Background: Quick genetic diagnosis of a patient with congenital heart disease (CHD) is quite important for proper health care and management. Copy number variations (CNV), chromosomal imbalances and rearrangements have been frequently associated with CHD. Previously, due to limitations of microscope based standard karyotyping techniques copious CNVs and submicroscopic imbalances could not be detected in numerous CHD patients. The aim of our study is to identify cytogenetic abnormalities among the selected CHD cases (n = 17) of the cohort using high density oligo arrays.

Results: Our screening study indicated that six patients (~35%) have various cytogenetic abnormalities. Among the patients, only patient 2 had a duplication whereas the rest carried various deletions. The patients 1, 4 and 6 have only single large deletions throughout their genome; a 3.2 Mb deletion on chromosome 7, a 3.35 Mb deletion on chromosome 3, and a 2.78 Mb a deletion on chromosome 2, respectively. Patients 3 and 5 have two deletions on different chromosomes. Patient 3 has deletions on chromosome 2 (2q24.1; 249 kb) and 16 (16q22.2; 1.8 Mb). Patient 4 has a 3.35 Mb an interstitial deletion on chromosome 3 (3q13.2q13.31).Based on our search on the latest available literature, our study is the first inclusive array CGH evaluation on Saudi cohort of CHD patients.
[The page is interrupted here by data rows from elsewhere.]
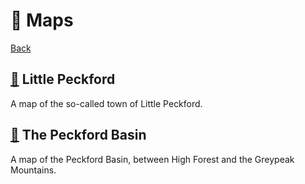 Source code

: # 📌 Maps

[Back](../README.md)

## [📌](little-peckford.png) Little Peckford

A map of the so-called town of Little Peckford. 


## [📌](peckford-basin.png) The Peckford Basin

A map of the Peckford Basin, between High Forest and the Greypeak Mountains.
Conclusions: This study emphasizes the importance of the arrays in genetic diagnosis of CHD. Based on our results the high resolution arrays should be utilized as first-tier diagnostic tool in clinical care as suggested before by others. Moreover, previously evaluated negative CHD cases (based on standard karyotyping methods) should be re-examined by microarray based cytogenetic methods.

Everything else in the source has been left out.